Aspects of design are what fuels first impressions to any site or company and Google’s new Alphabet logo looks to be pointing towards a more mature look which is perfect for their parent company.

“Given the confusion surrounding the announcement, Alphabet’s visual identity plays a vital role helping people understand the differences between the two companies,” says Wired.

“Whereas Google’s goofy logo reflected a not-quite-mature web, Alphabet’s rational, bright red wordmark signals a growing-up phase. If Google’s logo reflects a campus with multi-story slides and themed conference rooms, Alphabet’s says, ‘I have a lobby full of Knoll furniture.'”

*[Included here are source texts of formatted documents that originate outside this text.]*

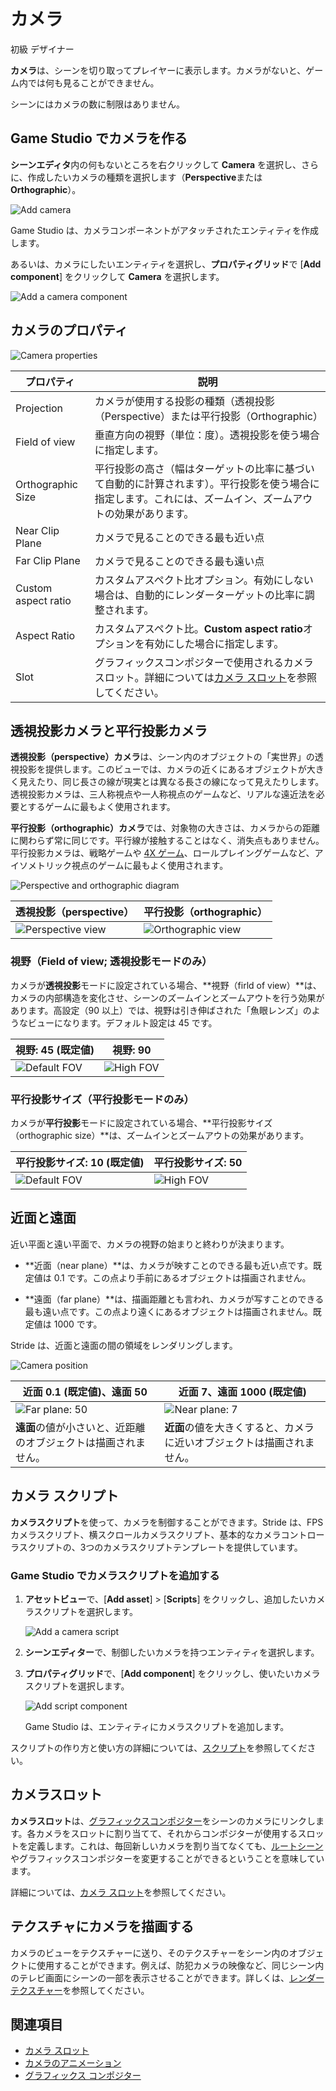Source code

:# カメラ
<!--
# Cameras
-->

<span class="label label-doc-level">初級</span>
<span class="label label-doc-audience">デザイナー</span>
<!--
<span class="label label-doc-level">Beginner</span>
<span class="label label-doc-audience">Designer</span>
-->

**カメラ**は、シーンを切り取ってプレイヤーに表示します。カメラがないと、ゲーム内では何も見ることができません。

シーンにはカメラの数に制限はありません。

<!--
**Cameras** capture your scene and display it to the player. Without cameras, you can't see anything in your game. 

You can have an unlimited number of cameras in your scene.
-->

## Game Studio でカメラを作る
<!--
## Create a camera in Game Studio
-->

**シーンエディタ**内の何もないところを右クリックして **Camera** を選択し、さらに、作成したいカメラの種類を選択します（**Perspective**または**Orthographic**）。
<!--
In the Scene Editor, right-click and select **Camera**, then choose the kind of camera you want to create (**perspective** or **orthographic**).
-->

![Add camera](media/add-camera.png)

Game Studio は、カメラコンポーネントがアタッチされたエンティティを作成します。

あるいは、カメラにしたいエンティティを選択し、**プロパティグリッド**で [**Add component**] をクリックして **Camera** を選択します。

<!--
Game Studio creates an entity with a camera component attached.

Alternatively, select the entity you want to be a camera, and in the **Property Grid**, click **Add component** and select **Camera**.
-->

![Add a camera component](media/add-camera-component.png)

## カメラのプロパティ
<!--
## Camera properties
-->

![Camera properties](media/camera-properties.png)

| プロパティ           | 説明
|---------------------|--------------------------------------------------
| Projection          | カメラが使用する投影の種類（透視投影（Perspective）または平行投影（Orthographic）
| Field of view       | 垂直方向の視野（単位：度）。透視投影を使う場合に指定します。
| Orthographic Size   | 平行投影の高さ（幅はターゲットの比率に基づいて自動的に計算されます）。平行投影を使う場合に指定します。これには、ズームイン、ズームアウトの効果があります。
| Near Clip Plane     | カメラで見ることのできる最も近い点
| Far Clip Plane      | カメラで見ることのできる最も遠い点
| Custom aspect ratio | カスタムアスペクト比オプション。有効にしない場合は、自動的にレンダーターゲットの比率に調整されます。
| Aspect Ratio        | カスタムアスペクト比。**Custom aspect ratio**オプションを有効にした場合に指定します。
| Slot                | グラフィックスコンポジターで使用されるカメラスロット。詳細については[カメラ スロット](camera-slots.md)を参照してください。

<!--
| Property            | Description                                       
|---------------------|--------------------------------------------------
| Projection          | The type of projection used by the camera (perspective or orthographic)
| Field of view (degrees)      | The vertical field of view used for perspective projection
| Orthographic size   | The height of the orthographic projection (the orthographic width is automatically calculated based on the target ratio). This has the effect of zooming in and out
| Near clip plane     | The nearest point the camera can see
| Far clip plane      | The furthest point the camera can see
| Custom aspect ratio | Use a custom aspect ratio you specify.  Otherwise, automatically adjust the aspect ratio to the render target ratio
| Custom aspect ratio | The aspect ratio for the camera (when the **Custom aspect ratio** option is selected)
| Slot                | The camera slot used in the graphics compositor. For more information, see [Camera slots](camera-slots.md)
-->

## 透視投影カメラと平行投影カメラ
<!--
## Perspective and orthographic cameras
-->

**透視投影（perspective）カメラ**は、シーン内のオブジェクトの「実世界」の透視投影を提供します。このビューでは、カメラの近くにあるオブジェクトが大きく見えたり、同じ長さの線が現実とは異なる長さの線になって見えたりします。透視投影カメラは、三人称視点や一人称視点のゲームなど、リアルな遠近法を必要とするゲームに最もよく使用されます。
<!--
**Perspective cameras** provide a "real-world" perspective of the objects in your scene. In this view, objects close to the camera appear larger, and lines of identical lengths appear different due to foreshortening, as in reality. Perspective cameras are most used for games that require a realistic perspective, such as third-person and first-person games.
-->

**平行投影（orthographic）カメラ**では、対象物の大きさは、カメラからの距離に関わらず常に同じです。平行線が接触することはなく、消失点もありません。平行投影カメラは、戦略ゲームや [4X ゲーム](https://ja.wikipedia.org/wiki/4X)、ロールプレイングゲームなど、アイソメトリック視点のゲームに最もよく使用されます。
<!--
With **orthographic cameras**, objects are always the same size, no matter their distance from the camera. Parallel lines never touch, and there's no vanishing point. Orthographic cameras are most used for games with isometric perspectives, such as some strategy, 4X, or role-playing games.
-->

![Perspective and orthographic diagram](../../game-studio/media/perspective-orthographic-diagram.png)

| 透視投影（perspective） | 平行投影（orthographic）
|--------------|------------
| ![Perspective view](media/perspective-screenshot.png)| ![Orthographic view](media/orthographic-screenshot.png)

<!--
| Perspective  | Orthographic
|--------------|------------
| ![Perspective view](media/perspective-screenshot.png)| ![Orthographic view](media/orthographic-screenshot.png)
-->

### 視野（Field of view; 透視投影モードのみ）
<!--
### Field of view (perspective mode only)
-->

カメラが**透視投影**モードに設定されている場合、**視野（firld of view）**は、カメラの内部構造を変化させ、シーンのズームインとズームアウトを行う効果があります。高設定（90 以上）では、視野は引き伸ばされた「魚眼レンズ」のようなビューになります。デフォルト設定は 45 です。
<!--
When the camera is set to **perspective** mode, the **field of view** changes the camera frustum, and has the effect of zooming in and out of the scene. At high settings (90 and above), the field of view creates stretched "fish-eye lens" views. The default setting is 45.
-->

| 視野: 45 (既定値) | 視野: 90
|-----------------------------|------------------
| ![Default FOV](media/perspective-screenshot.png)| ![High FOV](media/90-degree-fov.png)

<!--
| Field of view: 45 (default) | Field of view: 90
|-----------------------------|------------------
| ![Default FOV](media/perspective-screenshot.png)| ![High FOV](media/90-degree-fov.png)
-->

### 平行投影サイズ（平行投影モードのみ）
<!--
### Orthographic size (orthographic mode only)
-->

カメラが**平行投影**モードに設定されている場合、**平行投影サイズ（orthographic size）**は、ズームインとズームアウトの効果があります。
<!--
When the camera is set to **orthographic** mode, the **orthographic size** has the effect of zooming in and out.
-->

| 平行投影サイズ: 10 (既定値) | 平行投影サイズ: 50
|-----------------------------|------------------
| ![Default FOV](media/orthographic-size-10.png)| ![High FOV](media/orthographic-size-50.png)

<!--
| Orthographic size: 10 (default) | Orthographic size: 50
|-----------------------------|------------------
| ![Default FOV](media/orthographic-size-10.png)| ![High FOV](media/orthographic-size-50.png)
-->

## 近面と遠面
<!--
## Near and far planes
-->

近い平面と遠い平面で、カメラの視野の始まりと終わりが決まります。
<!--
The near and far planes determine where the camera's view begins and ends.
-->

* **近面（near plane）**は、カメラが映すことのできる最も近い点です。既定値は 0.1 です。この点より手前にあるオブジェクトは描画されません。

* **遠面（far plane）**は、描画距離とも言われ、カメラが写すことのできる最も遠い点です。この点より遠くにあるオブジェクトは描画されません。既定値は 1000 です。

<!--
* The **near plane** is the closest point the camera can see. The default setting is 0.1. Objects before this point aren't drawn.

* The **far plane**, also known as the draw distance, is the furthest point the camera can see. Objects beyond this point aren't drawn. The default setting is 1000.
-->

Stride は、近面と遠面の間の領域をレンダリングします。
<!--
Stride renders the area between the near and far planes.
-->

![Camera position](../../get-started/media/camera-position.png)

| 近面 0.1 (既定値)、遠面 50  | 近面 7、遠面 1000 (既定値)
|--------------------|------------------
| ![Far plane: 50](media/far-clip-50.png) | ![Near plane: 7](media/near-clip-7.png)
| **遠面**の値が小さいと、近距離のオブジェクトは描画されません。 | **近面**の値を大きくすると、カメラに近いオブジェクトは描画されません。

<!--
| Near plane 0.1 (default); far plane: 50  | Near plane: 7; far plane 1000 (default)
|--------------------|------------------
| ![Far plane: 50](media/far-clip-50.png) | ![Near plane: 7](media/near-clip-7.png)
| With a low **far plane** value, objects in the near distance aren't drawn. | With a high **near plane** value, objects close to the camera aren't drawn.
-->

## カメラ スクリプト
<!--
## Camera scripts
-->

**カメラスクリプト**を使って、カメラを制御することができます。Stride は、FPS カメラスクリプト、横スクロールカメラスクリプト、基本的なカメラコントローラスクリプトの、3つのカメラスクリプトテンプレートを提供しています。
<!--
You can control cameras using **camera scripts**. Stride includes three camera script templates: an FPS camera script, a side-scrolling camera script, and a basic camera controller script.
-->

### Game Studio でカメラスクリプトを追加する
<!--
### Add a camera script in Game Studio
-->

1. **アセットビュー**で、[**Add asset**] > [**Scripts**] をクリックし、追加したいカメラスクリプトを選択します。

    ![Add a camera script](media/add-camera-script.png)

2. **シーンエディター**で、制御したいカメラを持つエンティティを選択します。

3. **プロパティグリッド**で、[**Add component**] をクリックし、使いたいカメラスクリプトを選択します。

    ![Add script component](media/add-camera-script-component.png)

    Game Studio は、エンティティにカメラスクリプトを追加します。

<!--
1. In the **Asset View** (in the bottom by default), click **Add asset > Scripts** and choose the camera script you want to add.

    ![Add a camera script](media/add-camera-script.png)

2. In the **Scene Editor**, select the entity with the camera you want to control.

3. In the **Property Grid** (on the right by default), click **Add component** and select the camera script you want to use.

    ![Add script component](media/add-camera-script-component.png)

    Game Studio adds the camera script to the entity.
-->

スクリプトの作り方と使い方の詳細については、[スクリプト](../../scripts/index.md)を参照してください。
<!--
For more information about how to create and use scripts, see [Scripts](../../scripts/index.md).
-->

## カメラスロット
<!--
## Camera slots
-->

**カメラスロット**は、[グラフィックスコンポジター](../graphics-compositor/index.md)をシーンのカメラにリンクします。各カメラをスロットに割り当てて、それからコンポジターが使用するスロットを定義します。これは、毎回新しいカメラを割り当てなくても、[ルートシーン](../../game-studio/manage-scenes.md)やグラフィックスコンポジターを変更することができるということを意味しています。
<!--
**Camera slots** link the [graphics compositor](index.md) to the cameras in your scene. You bind each camera to a slot, then define which slot the compositor uses. This means you can change the [root scene](../../game-studio/manage-scenes.md) or graphics compositor without having to assign new cameras each time.
-->

詳細については、[カメラ スロット](camera-slots.md)を参照してください。
<!--
For more information, see [Camera slots](camera-slots.md).
-->

## テクスチャにカメラを描画する
<!--
## Render a camera to a texture
-->

カメラのビューをテクスチャーに送り、そのテクスチャーをシーン内のオブジェクトに使用することができます。例えば、防犯カメラの映像など、同じシーン内のテレビ画面にシーンの一部を表示させることができます。詳しくは、[レンダー テクスチャー](../graphics-compositor/render-textures.md)を参照してください。
<!--
You can send a camera's view to a texture and use the texture on objects in your scene. For example, you can use this to display part of your scene on a TV screen in the same scene, such as security camera footage. For more information, see [Render textures](../graphics-compositor/render-textures.md).
-->

## 関連項目
<!--
## See also
-->

* [カメラ スロット](camera-slots.md)
* [カメラのアニメーション](animate-a-camera-with-a-model-file.md)
* [グラフィックス コンポジター](../graphics-compositor/index.md)

<!--
* [Camera slots](camera-slots.md)
* [Animate a camera](animate-a-camera-with-a-model-file.md)
* [Graphics compositor](../graphics-compositor/index.md)
-->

The new design completely distinguishes Alphabet from Google and rightfully so. Wired asked designers to explain the move and for the most part critics like Natasha Jen of Pentagram, Steven Heller, a design critic and Howard Belk, chief creative officer of Siegel+Gate agree that it’s a move towards maturity without completely giving up the playful aspect of design.

A lot of attention is draw to the lowercase a which much of the panel decided was the mark that kept the logo from being completely grown-up. While a lot of designers like the new logo, Tobia Frere-Jones a typographer, says the logo does have it’s fair share of improvements that can be made.

“I keep getting drawn back to this lowercase ‘a,’ which lacks the subtlety of the other forms, like it missed a week of letterform school,” said Frere-Jones.

“Strokes that completely enclose a small white space (like the ‘a’ and ‘e’) need to be thinned out a bit so they don’t appear to be heavier. But it doesn’t look like that allowance was made, so the bottom curve of the ‘a’ looks too heavy, and becomes another distraction.” 

The lowercase “a” does in fact draw the viewers attention and stands out among the rest of the letters though the new logo is overall successful and points to a mature style for the company.